First edition. Buck 156. Cowan II, p. 41. DeVoto, Across the Wide Missouri, p. 183: “One of the gaudiest books in our literature and may well be the goriest.... An indispensable witness to the events it deals with.” Dobie, p. 71: “Beckwourth was the champion of all Western liars.” Field 149. Garrett & Goodwin, p. 193. Graff 347: “Beckwourth’s life is a classic of pioneer days in the West.” Hamilton, Early American Book Illustrators and Wood Engravers 1061 & I, p. 180: “Discovered by DeWitt C. Hitchcock working in a pork packing establishment in Cincinnati and making drawings on the tops of barrels, McLenan became one of the most prolific of our early illustrators.... His work will bear comparison with the best of his time.” Howes B601: “Highly colored, but basically authentic, narrative of a noted mountain character.” Plains & Rockies IV:272:1 (calling for 12 plates, including the frontispiece): “Recent scholars seem to take a more charitable view of Beckwourth’s veracity.” Rader 322. Rittenhouse 72. Sabin 4625. Smith, Pacific Northwest Americana 695. Streeter Sale 2101.

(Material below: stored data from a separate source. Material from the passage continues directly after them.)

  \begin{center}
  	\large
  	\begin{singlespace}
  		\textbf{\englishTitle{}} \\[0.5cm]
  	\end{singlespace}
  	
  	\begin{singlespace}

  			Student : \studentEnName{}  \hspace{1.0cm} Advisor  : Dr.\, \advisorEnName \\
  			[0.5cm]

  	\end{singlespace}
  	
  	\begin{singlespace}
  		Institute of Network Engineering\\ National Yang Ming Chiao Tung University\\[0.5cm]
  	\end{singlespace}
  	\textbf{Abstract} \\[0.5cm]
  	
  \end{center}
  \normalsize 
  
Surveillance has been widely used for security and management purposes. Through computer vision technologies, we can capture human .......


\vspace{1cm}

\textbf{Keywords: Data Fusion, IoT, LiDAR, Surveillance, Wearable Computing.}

“Beckwourth’s life is classic reading on the early West, but his patent exaggerations cast doubt on his stories” (Streeter). “Mulatto of Va., who became in the great West a famous hunter, guide, Indian-fighter, chief of the Crows, and horse-thief. No resume can do justice to his adventures, nor can the slightest faith be put in his statements” (Bancroft, Pioneer Register). “Now research indicates that Beckwourth’s basic narrative is true.... The narrative also records the way in which a black man succeeded in the dangerous and demanding life of the Far West between 1825 and 1865” (Lamar, Reader’s Encyclopedia of the American West). Among the more gruesome and disturbing incidents in this man’s life is his calm, illustrated recounting of how he “killed” his Native American wife who displeased him by participating in a dance (pp. 114-121). Amazingly, the chief, Beckwourth’s father-in-law, concurs and gives him a second, even better-looking daughter to replace the one he clubbed.